Goal of the exercise:
Copy every line of the following data that includes the string "test".

Entries provided:
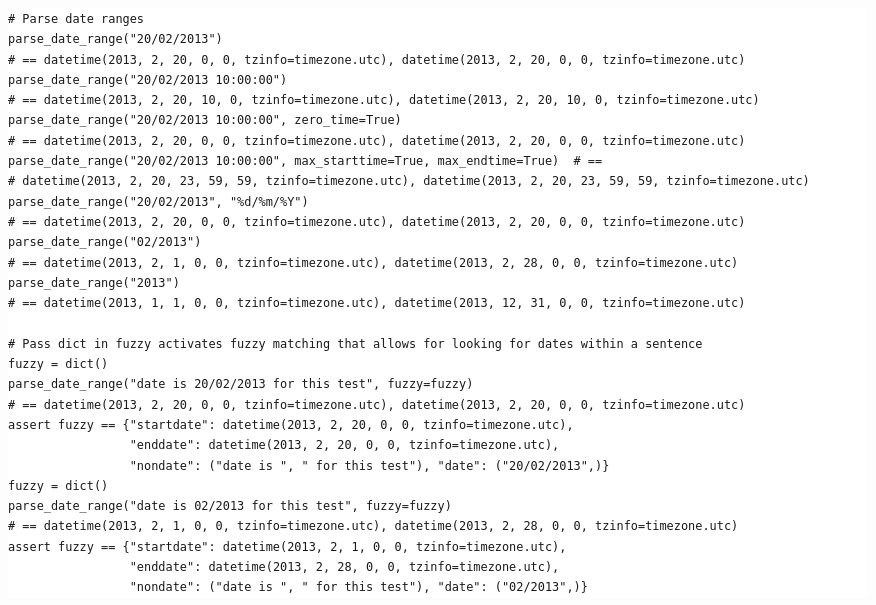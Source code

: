     # Parse date ranges
    parse_date_range("20/02/2013")
    # == datetime(2013, 2, 20, 0, 0, tzinfo=timezone.utc), datetime(2013, 2, 20, 0, 0, tzinfo=timezone.utc)
    parse_date_range("20/02/2013 10:00:00")
    # == datetime(2013, 2, 20, 10, 0, tzinfo=timezone.utc), datetime(2013, 2, 20, 10, 0, tzinfo=timezone.utc)
    parse_date_range("20/02/2013 10:00:00", zero_time=True)
    # == datetime(2013, 2, 20, 0, 0, tzinfo=timezone.utc), datetime(2013, 2, 20, 0, 0, tzinfo=timezone.utc)
    parse_date_range("20/02/2013 10:00:00", max_starttime=True, max_endtime=True)  # ==
    # datetime(2013, 2, 20, 23, 59, 59, tzinfo=timezone.utc), datetime(2013, 2, 20, 23, 59, 59, tzinfo=timezone.utc)
    parse_date_range("20/02/2013", "%d/%m/%Y")
    # == datetime(2013, 2, 20, 0, 0, tzinfo=timezone.utc), datetime(2013, 2, 20, 0, 0, tzinfo=timezone.utc)
    parse_date_range("02/2013")
    # == datetime(2013, 2, 1, 0, 0, tzinfo=timezone.utc), datetime(2013, 2, 28, 0, 0, tzinfo=timezone.utc)
    parse_date_range("2013")
    # == datetime(2013, 1, 1, 0, 0, tzinfo=timezone.utc), datetime(2013, 12, 31, 0, 0, tzinfo=timezone.utc)
    
    # Pass dict in fuzzy activates fuzzy matching that allows for looking for dates within a sentence
    fuzzy = dict()
    parse_date_range("date is 20/02/2013 for this test", fuzzy=fuzzy)
    # == datetime(2013, 2, 20, 0, 0, tzinfo=timezone.utc), datetime(2013, 2, 20, 0, 0, tzinfo=timezone.utc)    
    assert fuzzy == {"startdate": datetime(2013, 2, 20, 0, 0, tzinfo=timezone.utc), 
                     "enddate": datetime(2013, 2, 20, 0, 0, tzinfo=timezone.utc), 
                     "nondate": ("date is ", " for this test"), "date": ("20/02/2013",)}
    fuzzy = dict()
    parse_date_range("date is 02/2013 for this test", fuzzy=fuzzy)
    # == datetime(2013, 2, 1, 0, 0, tzinfo=timezone.utc), datetime(2013, 2, 28, 0, 0, tzinfo=timezone.utc)
    assert fuzzy == {"startdate": datetime(2013, 2, 1, 0, 0, tzinfo=timezone.utc), 
                     "enddate": datetime(2013, 2, 28, 0, 0, tzinfo=timezone.utc), 
                     "nondate": ("date is ", " for this test"), "date": ("02/2013",)}
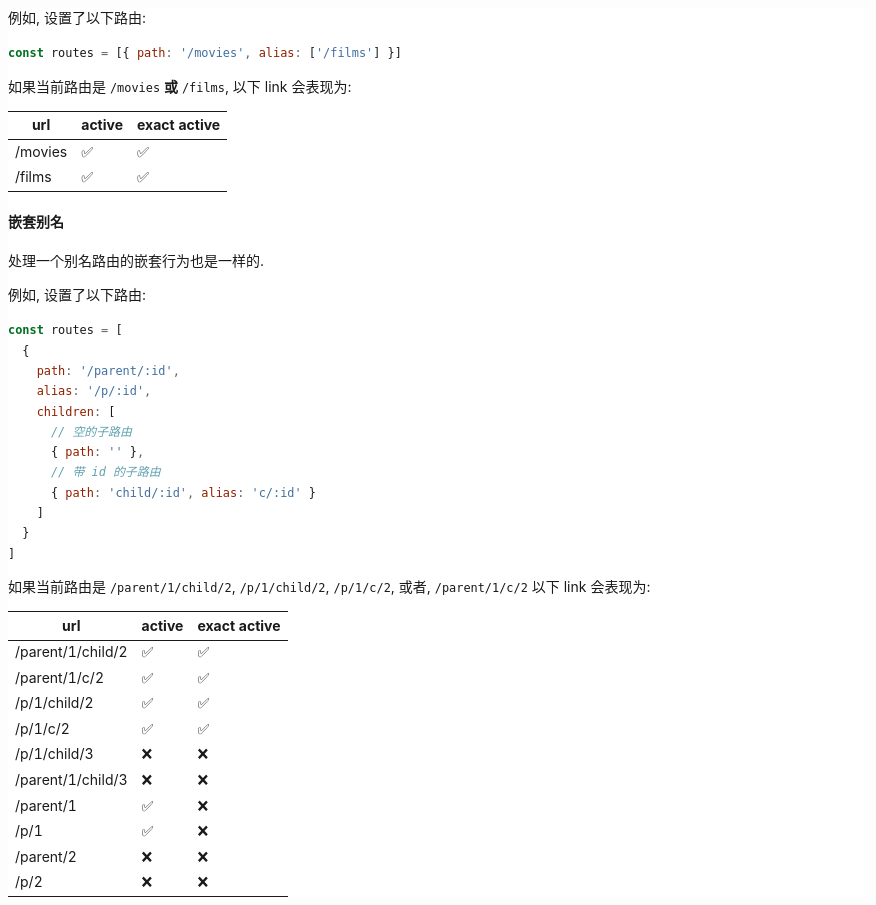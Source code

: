 例如, 设置了以下路由:

```js
const routes = [{ path: '/movies', alias: ['/films'] }]
```

如果当前路由是 `/movies` **或** `/films`, 以下 link 会表现为:

| url     | active | exact active |
| ------- | ------ | ------------ |
| /movies | ✅      | ✅            |
| /films  | ✅      | ✅            |

#### 嵌套别名

处理一个别名路由的嵌套行为也是一样的.

例如, 设置了以下路由:

```js
const routes = [
  {
    path: '/parent/:id',
    alias: '/p/:id',
    children: [
      // 空的子路由
      { path: '' },
      // 带 id 的子路由
      { path: 'child/:id', alias: 'c/:id' }
    ]
  }
]
```

如果当前路由是 `/parent/1/child/2`, `/p/1/child/2`, `/p/1/c/2`, 或者, `/parent/1/c/2` 以下 link 会表现为:

| url               | active | exact active |
| ----------------- | ------ | ------------ |
| /parent/1/child/2 | ✅      | ✅            |
| /parent/1/c/2     | ✅      | ✅            |
| /p/1/child/2      | ✅      | ✅            |
| /p/1/c/2          | ✅      | ✅            |
| /p/1/child/3      | ❌      | ❌            |
| /parent/1/child/3 | ❌      | ❌            |
| /parent/1         | ✅      | ❌            |
| /p/1              | ✅      | ❌            |
| /parent/2         | ❌      | ❌            |
| /p/2              | ❌      | ❌            |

Answer section:
    parse_date_range("date is 20/02/2013 for this test", fuzzy=fuzzy)
                     "nondate": ("date is ", " for this test"), "date": ("20/02/2013",)}
    parse_date_range("date is 02/2013 for this test", fuzzy=fuzzy)
                     "nondate": ("date is ", " for this test"), "date": ("02/2013",)}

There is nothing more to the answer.